This blog post is going to cover the place setting and it’s ingredients. The next layer in the tablescape is the placemat. I already laid the groundwork for something unique and sculptural that I didn’t want to completely cover up. The home had very transitional elements and I knew I needed something dark to show up against the gold sheer fabric.
So I found the perfect answer to all of that in this loosely translated sunflower metal wall art. Maybe if people were actually going to eat here, it’s not the most functional placemat as they weren’t perfectly flat, hung off the table a couple inches (oops) and we had to nestle the stemware in between the “petals” of the flower, but sometimes you have to go with fabulous, before functional… I’m sure you all have a pair of shoes that resembles that!
Often times, when doing a tablescape, I look to the dishes to inspire me.
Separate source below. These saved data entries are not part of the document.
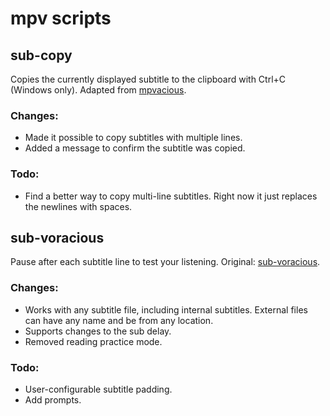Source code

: # mpv scripts
## sub-copy
Copies the currently displayed subtitle to the clipboard with Ctrl+C (Windows only). Adapted from [mpvacious](https://github.com/Ajatt-Tools/mpvacious/blob/windows/subs2srs.lua). 

### Changes:
* Made it possible to copy subtitles with multiple lines.
* Added a message to confirm the subtitle was copied.

### Todo:
* Find a better way to copy multi-line subtitles. Right now it just replaces the newlines with spaces.

## sub-voracious
Pause after each subtitle line to test your listening. Original: [sub-voracious](https://github.com/kelciour/mpv-scripts/blob/master/sub-voracious.lua).

### Changes:
* Works with any subtitle file, including internal subtitles. External files can have any name and be from any location.
* Supports changes to the sub delay.
* Removed reading practice mode.

### Todo:
* User-configurable subtitle padding.
* Add prompts.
This time, I opted to go with high visual value and chose mostly clear, but textured items. Crate and Barrel’s Sava Platter was exactly what we needed. The texture reminds me of bark on a tree, further enhancing the garden theme and it does lovely things with the light reflection coming in from the huge picture window overlooking the backyard.
I love the juxtaposition of the delicate placemat under the heavy thick glass to give it just a touch of the unexpected.
Next came the plates. I used the Cotton Clear dinner plate also from Crate and Barrel and then I got crafty with the salad plate. We chose the Frodig salad plate from Ikea because it had a very charming embossed pattern on the rim of the plate… but when we layered them all together, the pattern was lost. So I gold leafed the back of them and what a statement they make now! No longer dishwasher safe, but stunning!
To round out the place setting, flatware in a matte gold from West Elm, a resin lotus flower votive holder on close out from Z Gallerie that only came in white (never a problem for me) and a handmade napkin made from embroidered silk fabric. The thread color of the embroidery is gold and blends perfectly the brassy gold of the table cloth and the warm gold of the salad plate. Last but not least is the center piece on top of the lotus flower.
It definitely needed the orange/red, but when we placed the flower inside, it didn’t get enough light and died a horrible death. It was truly sad, especially since we learned this on the install day. Luckily, we were able to resurrect it and add the visual value of glass by using an empty glass ornament that was left over from the centerpiece. It was much easier to get the flower in than out, but glass ornaments are a brilliant way to add color, texture and a touch of whimsy to any décor. Plus I just love using things in unexpected ways!